Understanding Default, Custom, and Missing Metrics

Default Metrics

Default metrics include various kinds of metadata which Sysdig Monitor automatically knows how to label, segment, and display.

For example:

  • System metrics for hosts, containers, and processes (CPU used, etc.)

  • Orchestrator metrics (collected from Kubernetes, Mesos, etc.)

  • Network metrics (e.g. network traffic)

  • HTTP

  • Platform metrics (in some cases)

Default metrics are collected mainly from two sources: syscalls and Kubernetes.

Custom Metrics

About Custom Metrics

Custom metrics generally refer to any metrics that the Sysdig Agent collects from some third-party integration. The type of infrastructure and applications integrated determine the custom metrics that the Agent collects and reports to Sysdig Monitor. The supported custom metrics are:

Each metric comes with a set of custom labels, and additional labels can be user-created. Sysdig Monitor simply collects and reports them with minimal or no internal processing. The limit currently enforced is 3000 metrics per host. Use the metrics_filter option in the dragent.yaml file to remove unwanted metrics or to choose the metrics to report when hosts exceed this limit. For more information on editing the dragent.yaml file, see Understanding the Agent Config Files.

Unit for Custom Metrics

Sysdig Monitor detects the default unit of custom metrics automatically with the delimiter suffix in the metrics name. For example, custom_expvar_time_seconds results in a base unit set to seconds. The supported base units are byte, percent, and time. Custom metrics name should carry one of the following delimiter suffixes in order for Sysdig Monitor to identify and configure the accurate unit type.

  • second

  • seconds

  • byte

  • bytes

  • total (represents accumulating count)

  • percent

Custom metrics will not be auto-detected and the unit will be incorrect unless this naming convention is followed. For instance, custom_byte_expvar will not yield the correct unit, that is MiB.

Editing the Unit Scale

You have the flexibility to change the unit scale either by editing the panel on the Dashboard or in the Explore.

Explore

From the Search Metrics and Dashboard drop-down, select the custom metrics you want to edit the unit selection for, then click More Options. Select the desired unit scale from the Metric Format drop-down and click Save.

373653858.png

Dashboard

Select the Dashboard Panel associated with the custom metrics you want to modify. Select the desired unit scale from the Metrics drop-down and click Save.

373653862.png

Display Missing Data

Data can be missing for a few different reasons:

  • Problems such as faulty network connectivity in the communication channel between your infrastructure and Sysdig metrics store.

  • Metrics or StatsD batch jobs are submitted sporadically.

Sysdig Monitor allows you to configure the behavior of missing data in Dashboards. Though metric type determines the default behavior, you can configure how to visualize missing data and define it at the per-query level. Use the No Data Display drop-down in the Options menu in the panel configuration. See Create a New Panel for more information.
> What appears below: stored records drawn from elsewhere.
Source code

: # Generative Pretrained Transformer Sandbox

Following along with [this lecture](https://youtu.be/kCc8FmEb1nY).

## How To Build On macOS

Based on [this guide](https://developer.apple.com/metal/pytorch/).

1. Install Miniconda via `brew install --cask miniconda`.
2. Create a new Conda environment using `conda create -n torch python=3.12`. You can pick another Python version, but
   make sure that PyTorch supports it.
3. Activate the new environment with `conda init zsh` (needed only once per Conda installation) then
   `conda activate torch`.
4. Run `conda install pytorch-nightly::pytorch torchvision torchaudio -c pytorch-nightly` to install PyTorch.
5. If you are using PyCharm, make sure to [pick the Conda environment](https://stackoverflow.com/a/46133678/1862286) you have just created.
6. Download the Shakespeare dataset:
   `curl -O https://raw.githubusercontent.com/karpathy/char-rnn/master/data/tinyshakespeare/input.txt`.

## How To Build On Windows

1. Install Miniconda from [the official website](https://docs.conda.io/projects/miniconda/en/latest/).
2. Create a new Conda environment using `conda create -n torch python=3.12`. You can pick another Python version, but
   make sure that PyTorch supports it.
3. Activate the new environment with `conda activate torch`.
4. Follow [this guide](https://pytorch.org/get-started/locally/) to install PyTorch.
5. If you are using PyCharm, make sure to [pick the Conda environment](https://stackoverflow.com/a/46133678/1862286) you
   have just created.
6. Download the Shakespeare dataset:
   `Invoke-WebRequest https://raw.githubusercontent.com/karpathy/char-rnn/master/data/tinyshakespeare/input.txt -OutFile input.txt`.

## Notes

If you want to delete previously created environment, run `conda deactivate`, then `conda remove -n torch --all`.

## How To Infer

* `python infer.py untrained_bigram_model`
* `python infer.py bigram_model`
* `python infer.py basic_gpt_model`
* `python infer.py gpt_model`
Consider the following guidelines:

  • The No Data Display drop-down has only two options for the Stacked Area timechart: gap and show as zero.

  • For the Number panel, the No Data Display option allows entering a custom no data text.
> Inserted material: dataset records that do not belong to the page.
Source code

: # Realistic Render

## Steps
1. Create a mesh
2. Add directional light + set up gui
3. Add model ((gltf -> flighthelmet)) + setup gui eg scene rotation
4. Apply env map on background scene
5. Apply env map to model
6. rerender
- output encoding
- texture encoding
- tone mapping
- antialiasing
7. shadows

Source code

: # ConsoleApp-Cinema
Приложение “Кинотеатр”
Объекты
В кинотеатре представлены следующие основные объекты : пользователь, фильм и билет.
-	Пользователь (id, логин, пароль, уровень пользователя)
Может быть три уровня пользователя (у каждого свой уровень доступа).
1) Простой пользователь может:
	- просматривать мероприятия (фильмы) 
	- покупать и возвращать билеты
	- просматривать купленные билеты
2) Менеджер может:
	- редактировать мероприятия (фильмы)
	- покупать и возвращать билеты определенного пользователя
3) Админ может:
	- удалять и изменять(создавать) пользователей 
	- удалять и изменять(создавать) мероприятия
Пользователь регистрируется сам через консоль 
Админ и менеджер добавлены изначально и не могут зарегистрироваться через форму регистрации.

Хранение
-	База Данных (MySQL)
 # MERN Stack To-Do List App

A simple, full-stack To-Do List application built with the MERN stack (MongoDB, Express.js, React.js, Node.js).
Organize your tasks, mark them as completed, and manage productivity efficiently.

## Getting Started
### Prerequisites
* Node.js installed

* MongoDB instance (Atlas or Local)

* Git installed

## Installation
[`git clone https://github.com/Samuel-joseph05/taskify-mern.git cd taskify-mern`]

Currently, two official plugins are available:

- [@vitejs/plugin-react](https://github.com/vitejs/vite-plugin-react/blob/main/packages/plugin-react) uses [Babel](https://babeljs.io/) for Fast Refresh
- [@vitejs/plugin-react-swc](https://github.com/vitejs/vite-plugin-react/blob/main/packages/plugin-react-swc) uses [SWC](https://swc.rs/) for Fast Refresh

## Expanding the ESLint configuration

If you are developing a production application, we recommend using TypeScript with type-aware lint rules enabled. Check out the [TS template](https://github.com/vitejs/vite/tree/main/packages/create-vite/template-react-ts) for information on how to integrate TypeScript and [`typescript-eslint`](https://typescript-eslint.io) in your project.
  • For form-based timechart panels, the default option for a metrics selection that does not contain a StatsD metric is gap.

  • Adding a StatsD metric to a query in a form-based timechart panel will default the selected No Data Display type to the show as zero , which is the default option for form-based StatsD metrics. You can change this selection to any other type.
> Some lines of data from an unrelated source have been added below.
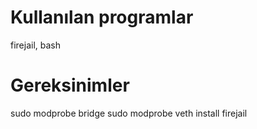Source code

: # Kullanılan programlar
firejail, bash

# Gereksinimler
sudo modprobe bridge
sudo modprobe veth
<package-manager> install firejail
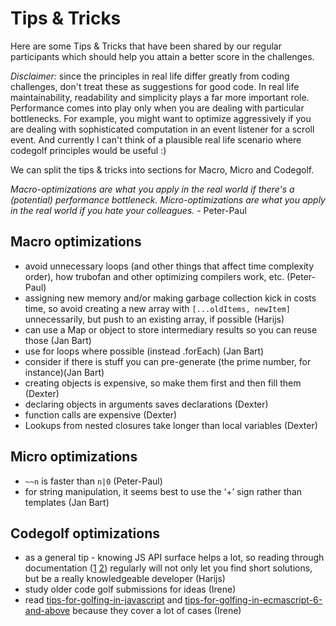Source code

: # Tips & Tricks

Here are some Tips & Tricks that have been shared by our regular participants which should help you attain a better score in the challenges.

*Disclaimer:* since the principles in real life differ greatly from coding challenges, don't treat these as suggestions for good code.
In real life maintainability, readability and simplicity plays a far more important role.
Performance comes into play only when you are dealing with particular bottlenecks. For example, you might want to optimize aggressively if you are dealing with sophisticated computation in an event listener for a scroll event.
And currently I can't think of a plausible real life scenario where codegolf principles would be useful :)


We can split the tips & tricks into sections for Macro, Micro and Codegolf.

_Macro-optimizations are what you apply in the real world if there's a (potential) performance bottleneck. Micro-optimizations are what you apply in the real world if you hate your colleagues._ - Peter-Paul


## Macro optimizations
- avoid unnecessary loops (and other things that affect time complexity order), how trubofan and other optimizing compilers work, etc. (Peter-Paul)
- assigning new memory and/or making garbage collection kick in costs time, so avoid creating a new array with `[...oldItems, newItem]` unnecessarily, but push to an existing array, if possible (Harijs)
- can use a Map or object to store intermediary results so you can reuse those (Jan Bart)
- use for loops where possible (instead .forEach) (Jan Bart)
- consider if there is stuff you can pre-generate (the prime number, for instance)(Jan Bart)
- creating objects is expensive, so make them first and then fill them (Dexter)
- declaring objects in arguments saves declarations (Dexter)
- function calls are expensive (Dexter)
- Lookups from nested closures take longer than local variables (Dexter)

## Micro optimizations
- `~~n` is faster than `n|0` (Peter-Paul)
- for string manipulation, it seems best to use the ‘+’ sign rather than templates (Jan Bart)


## Codegolf optimizations
- as a general tip - knowing JS API surface helps a lot, so reading through documentation ([1](https://developer.mozilla.org/en-US/docs/Web/JavaScript/Reference) [2](https://nodejs.org/dist/latest-v14.x/docs/api/)) regularly will not only let you find short solutions, but be a really knowledgeable developer (Harijs)
- study older code golf submissions for ideas (Irene)
- read [tips-for-golfing-in-javascript](https://codegolf.stackexchange.com/questions/2682/tips-for-golfing-in-javascript) and [tips-for-golfing-in-ecmascript-6-and-above](https://codegolf.stackexchange.com/questions/37624/tips-for-golfing-in-ecmascript-6-and-above) because they cover a lot of cases (Irene)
  • The default display option is gap for PromQL Timechart panels.

The options for No Data Display are:

  • gap: The default option for form-based timechart panel, where a query metrics selection does not contain a StatsD metric. gap is the best visualization type for most use cases because it is easy to spot indicating a problem.

    gap-null-data.png
  • show as zero: The best option for StatsD metrics which are only submitted sporadically. For example, batch jobs and count of errors. This is the default display option for StatsD metrics in form-based panels.

    zero-null-data.png

    We do not recommend this option as setting zero could be misleading. For example, this setting will report the value for free disk space as 0% when the disk or host disappears, but in reality, the value is unknown.

    Note

    Prometheus best practices recommend avoiding missing metrics.

  • connect - solid: Use for measuring the value of a metric, typically a gauge, where you want to visualize the missing samples flattened.

    solidline-null-data.png

    The leftmost and rightmost visible data points can be connected as Sysdig does not perform the interpolation.

  • connect - dotted: Use it for measuring the value of a metric, typically a gauge, where you want to visualize the missing samples flattened.

    dottedline-null-data.png

    The leftmost and rightmost visible data points can be connected as Sysdig does not perform the interpolation.